* **About this task**
Within the data below, state how many lines contain the string "写经设供". Provide the number only.
==== Records to use
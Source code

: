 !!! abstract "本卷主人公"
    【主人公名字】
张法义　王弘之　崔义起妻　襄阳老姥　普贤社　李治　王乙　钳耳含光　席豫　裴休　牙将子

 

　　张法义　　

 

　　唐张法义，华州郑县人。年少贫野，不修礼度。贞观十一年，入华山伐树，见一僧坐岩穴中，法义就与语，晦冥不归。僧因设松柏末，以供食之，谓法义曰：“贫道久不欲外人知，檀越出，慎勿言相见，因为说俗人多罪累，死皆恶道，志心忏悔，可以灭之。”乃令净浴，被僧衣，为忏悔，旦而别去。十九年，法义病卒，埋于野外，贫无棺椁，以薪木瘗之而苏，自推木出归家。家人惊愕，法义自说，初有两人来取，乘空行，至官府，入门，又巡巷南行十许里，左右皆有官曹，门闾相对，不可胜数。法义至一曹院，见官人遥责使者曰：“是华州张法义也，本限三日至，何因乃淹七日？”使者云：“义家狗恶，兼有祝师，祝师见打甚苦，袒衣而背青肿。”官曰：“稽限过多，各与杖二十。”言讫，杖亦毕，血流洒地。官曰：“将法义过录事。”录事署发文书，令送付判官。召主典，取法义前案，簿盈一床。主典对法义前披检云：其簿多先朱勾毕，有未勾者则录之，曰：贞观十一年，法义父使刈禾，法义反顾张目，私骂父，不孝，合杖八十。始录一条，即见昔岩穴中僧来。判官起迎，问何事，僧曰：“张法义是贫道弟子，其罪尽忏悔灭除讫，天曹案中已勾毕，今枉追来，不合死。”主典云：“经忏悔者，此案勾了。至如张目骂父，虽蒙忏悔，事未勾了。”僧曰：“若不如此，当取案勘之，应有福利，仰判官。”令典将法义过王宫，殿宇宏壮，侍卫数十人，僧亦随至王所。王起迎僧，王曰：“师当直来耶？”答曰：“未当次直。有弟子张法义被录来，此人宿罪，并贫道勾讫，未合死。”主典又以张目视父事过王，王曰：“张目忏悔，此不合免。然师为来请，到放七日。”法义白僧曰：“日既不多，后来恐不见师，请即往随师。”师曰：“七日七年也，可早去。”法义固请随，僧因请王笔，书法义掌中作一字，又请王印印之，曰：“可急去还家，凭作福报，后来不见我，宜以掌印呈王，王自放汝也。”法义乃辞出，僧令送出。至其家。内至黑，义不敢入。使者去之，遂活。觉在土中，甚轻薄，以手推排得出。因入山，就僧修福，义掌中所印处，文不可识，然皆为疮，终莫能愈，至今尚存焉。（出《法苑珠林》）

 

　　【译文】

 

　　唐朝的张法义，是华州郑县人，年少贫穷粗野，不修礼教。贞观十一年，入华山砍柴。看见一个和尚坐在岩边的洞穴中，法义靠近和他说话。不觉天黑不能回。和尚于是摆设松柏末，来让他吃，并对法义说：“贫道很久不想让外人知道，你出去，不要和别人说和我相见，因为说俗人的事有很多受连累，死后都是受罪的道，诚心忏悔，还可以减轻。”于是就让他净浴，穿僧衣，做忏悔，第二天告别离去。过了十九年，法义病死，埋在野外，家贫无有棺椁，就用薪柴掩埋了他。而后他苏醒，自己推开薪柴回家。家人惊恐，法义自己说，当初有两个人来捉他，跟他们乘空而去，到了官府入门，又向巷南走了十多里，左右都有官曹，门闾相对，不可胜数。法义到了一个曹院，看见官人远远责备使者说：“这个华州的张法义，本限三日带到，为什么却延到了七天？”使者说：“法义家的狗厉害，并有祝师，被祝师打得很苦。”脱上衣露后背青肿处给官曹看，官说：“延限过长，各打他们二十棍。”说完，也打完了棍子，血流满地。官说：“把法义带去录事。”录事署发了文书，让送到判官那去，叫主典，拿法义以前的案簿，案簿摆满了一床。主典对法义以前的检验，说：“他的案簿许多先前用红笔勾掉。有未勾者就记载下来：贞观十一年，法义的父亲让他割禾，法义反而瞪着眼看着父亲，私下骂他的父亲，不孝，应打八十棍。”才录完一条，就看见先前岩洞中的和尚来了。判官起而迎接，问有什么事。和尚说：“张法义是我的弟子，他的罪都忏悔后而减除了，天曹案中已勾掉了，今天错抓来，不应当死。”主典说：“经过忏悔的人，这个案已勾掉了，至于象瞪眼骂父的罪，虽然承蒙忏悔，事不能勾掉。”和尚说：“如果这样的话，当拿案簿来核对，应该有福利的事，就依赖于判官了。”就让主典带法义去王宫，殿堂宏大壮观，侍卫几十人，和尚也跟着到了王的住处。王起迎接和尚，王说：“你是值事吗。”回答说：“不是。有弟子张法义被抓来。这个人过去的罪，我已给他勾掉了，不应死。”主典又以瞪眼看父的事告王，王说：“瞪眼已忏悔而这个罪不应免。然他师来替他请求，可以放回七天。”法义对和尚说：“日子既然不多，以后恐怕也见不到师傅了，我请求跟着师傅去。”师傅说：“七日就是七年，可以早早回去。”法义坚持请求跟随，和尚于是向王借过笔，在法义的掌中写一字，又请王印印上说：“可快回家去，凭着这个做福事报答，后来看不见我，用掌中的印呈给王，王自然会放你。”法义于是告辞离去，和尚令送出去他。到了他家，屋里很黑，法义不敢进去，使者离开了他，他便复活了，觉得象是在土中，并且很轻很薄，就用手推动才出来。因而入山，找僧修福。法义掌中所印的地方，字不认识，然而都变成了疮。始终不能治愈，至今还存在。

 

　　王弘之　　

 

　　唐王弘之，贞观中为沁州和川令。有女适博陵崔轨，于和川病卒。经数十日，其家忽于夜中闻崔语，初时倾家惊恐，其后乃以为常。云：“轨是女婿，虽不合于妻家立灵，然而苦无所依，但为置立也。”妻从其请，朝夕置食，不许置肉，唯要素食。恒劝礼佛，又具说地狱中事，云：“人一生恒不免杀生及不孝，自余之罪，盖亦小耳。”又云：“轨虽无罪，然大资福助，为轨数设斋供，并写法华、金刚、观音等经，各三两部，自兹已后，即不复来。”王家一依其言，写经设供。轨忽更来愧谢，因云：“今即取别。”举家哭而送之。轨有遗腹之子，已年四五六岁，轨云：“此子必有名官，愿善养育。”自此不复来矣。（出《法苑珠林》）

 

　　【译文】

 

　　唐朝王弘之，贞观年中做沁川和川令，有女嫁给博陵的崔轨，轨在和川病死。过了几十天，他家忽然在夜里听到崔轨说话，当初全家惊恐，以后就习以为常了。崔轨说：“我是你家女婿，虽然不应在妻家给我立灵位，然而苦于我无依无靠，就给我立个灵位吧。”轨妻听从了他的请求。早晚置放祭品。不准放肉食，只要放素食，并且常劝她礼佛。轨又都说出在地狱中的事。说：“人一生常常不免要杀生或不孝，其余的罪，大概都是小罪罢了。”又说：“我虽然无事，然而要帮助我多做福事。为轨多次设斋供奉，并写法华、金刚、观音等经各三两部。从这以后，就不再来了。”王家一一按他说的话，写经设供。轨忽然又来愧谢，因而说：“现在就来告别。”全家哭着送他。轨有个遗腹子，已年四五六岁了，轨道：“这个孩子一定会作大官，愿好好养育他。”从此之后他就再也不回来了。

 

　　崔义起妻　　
========
* **Reply to the exercise**
2